Segment Open
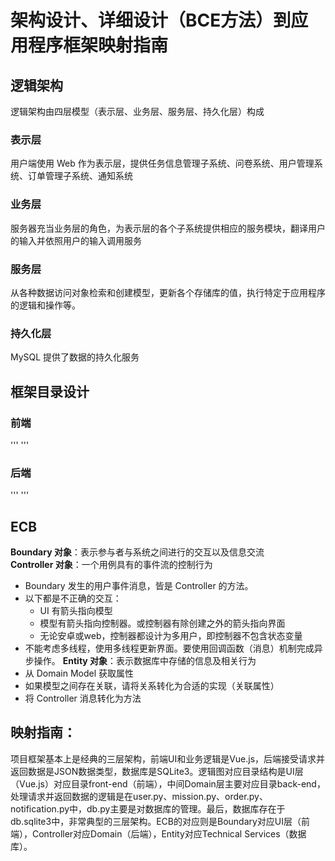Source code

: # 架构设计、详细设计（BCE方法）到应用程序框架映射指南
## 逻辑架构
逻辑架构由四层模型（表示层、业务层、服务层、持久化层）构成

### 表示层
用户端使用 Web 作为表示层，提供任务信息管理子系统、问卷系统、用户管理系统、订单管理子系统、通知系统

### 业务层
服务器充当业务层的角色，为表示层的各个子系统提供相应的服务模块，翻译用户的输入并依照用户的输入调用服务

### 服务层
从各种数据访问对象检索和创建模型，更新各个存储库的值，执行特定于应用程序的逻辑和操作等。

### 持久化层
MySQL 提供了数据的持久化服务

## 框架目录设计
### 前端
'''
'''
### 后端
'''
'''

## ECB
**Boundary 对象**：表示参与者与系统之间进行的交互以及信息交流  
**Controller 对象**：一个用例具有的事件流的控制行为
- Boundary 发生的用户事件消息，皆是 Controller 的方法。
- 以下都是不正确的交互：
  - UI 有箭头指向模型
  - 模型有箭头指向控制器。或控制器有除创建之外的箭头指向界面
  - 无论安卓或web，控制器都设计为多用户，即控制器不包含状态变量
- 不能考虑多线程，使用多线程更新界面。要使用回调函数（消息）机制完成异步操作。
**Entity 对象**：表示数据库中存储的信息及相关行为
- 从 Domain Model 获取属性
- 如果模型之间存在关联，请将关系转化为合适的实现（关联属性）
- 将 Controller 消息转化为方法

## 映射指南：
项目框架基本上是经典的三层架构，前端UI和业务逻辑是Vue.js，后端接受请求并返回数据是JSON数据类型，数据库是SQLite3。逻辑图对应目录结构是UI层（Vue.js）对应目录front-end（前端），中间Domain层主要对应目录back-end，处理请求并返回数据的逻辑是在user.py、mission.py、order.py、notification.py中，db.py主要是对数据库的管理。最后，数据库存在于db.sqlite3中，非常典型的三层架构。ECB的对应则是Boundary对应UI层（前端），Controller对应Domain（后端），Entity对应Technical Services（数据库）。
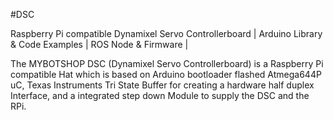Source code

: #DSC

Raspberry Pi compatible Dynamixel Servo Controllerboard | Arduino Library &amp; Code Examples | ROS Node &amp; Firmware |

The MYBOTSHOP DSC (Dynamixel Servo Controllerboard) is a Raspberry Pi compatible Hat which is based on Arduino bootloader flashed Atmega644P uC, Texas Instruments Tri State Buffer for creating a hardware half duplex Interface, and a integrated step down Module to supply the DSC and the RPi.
Segment Closed
**Instructions to follow**
None of the images should be copied, but every entry must be given again exactly.

**Reply to the exercise**
Source code

: # 架构设计、详细设计（BCE方法）到应用程序框架映射指南
## 逻辑架构
逻辑架构由四层模型（表示层、业务层、服务层、持久化层）构成

### 表示层
用户端使用 Web 作为表示层，提供任务信息管理子系统、问卷系统、用户管理系统、订单管理子系统、通知系统

### 业务层
服务器充当业务层的角色，为表示层的各个子系统提供相应的服务模块，翻译用户的输入并依照用户的输入调用服务

### 服务层
从各种数据访问对象检索和创建模型，更新各个存储库的值，执行特定于应用程序的逻辑和操作等。

### 持久化层
MySQL 提供了数据的持久化服务

## 框架目录设计
### 前端
'''
'''
### 后端
'''
'''

## ECB
**Boundary 对象**：表示参与者与系统之间进行的交互以及信息交流  
**Controller 对象**：一个用例具有的事件流的控制行为
- Boundary 发生的用户事件消息，皆是 Controller 的方法。
- 以下都是不正确的交互：
  - UI 有箭头指向模型
  - 模型有箭头指向控制器。或控制器有除创建之外的箭头指向界面
  - 无论安卓或web，控制器都设计为多用户，即控制器不包含状态变量
- 不能考虑多线程，使用多线程更新界面。要使用回调函数（消息）机制完成异步操作。
**Entity 对象**：表示数据库中存储的信息及相关行为
- 从 Domain Model 获取属性
- 如果模型之间存在关联，请将关系转化为合适的实现（关联属性）
- 将 Controller 消息转化为方法

## 映射指南：
项目框架基本上是经典的三层架构，前端UI和业务逻辑是Vue.js，后端接受请求并返回数据是JSON数据类型，数据库是SQLite3。逻辑图对应目录结构是UI层（Vue.js）对应目录front-end（前端），中间Domain层主要对应目录back-end，处理请求并返回数据的逻辑是在user.py、mission.py、order.py、notification.py中，db.py主要是对数据库的管理。最后，数据库存在于db.sqlite3中，非常典型的三层架构。ECB的对应则是Boundary对应UI层（前端），Controller对应Domain（后端），Entity对应Technical Services（数据库）。
Source code

: #DSC

Raspberry Pi compatible Dynamixel Servo Controllerboard | Arduino Library &amp; Code Examples | ROS Node &amp; Firmware |

The MYBOTSHOP DSC (Dynamixel Servo Controllerboard) is a Raspberry Pi compatible Hat which is based on Arduino bootloader flashed Atmega644P uC, Texas Instruments Tri State Buffer for creating a hardware half duplex Interface, and a integrated step down Module to supply the DSC and the RPi.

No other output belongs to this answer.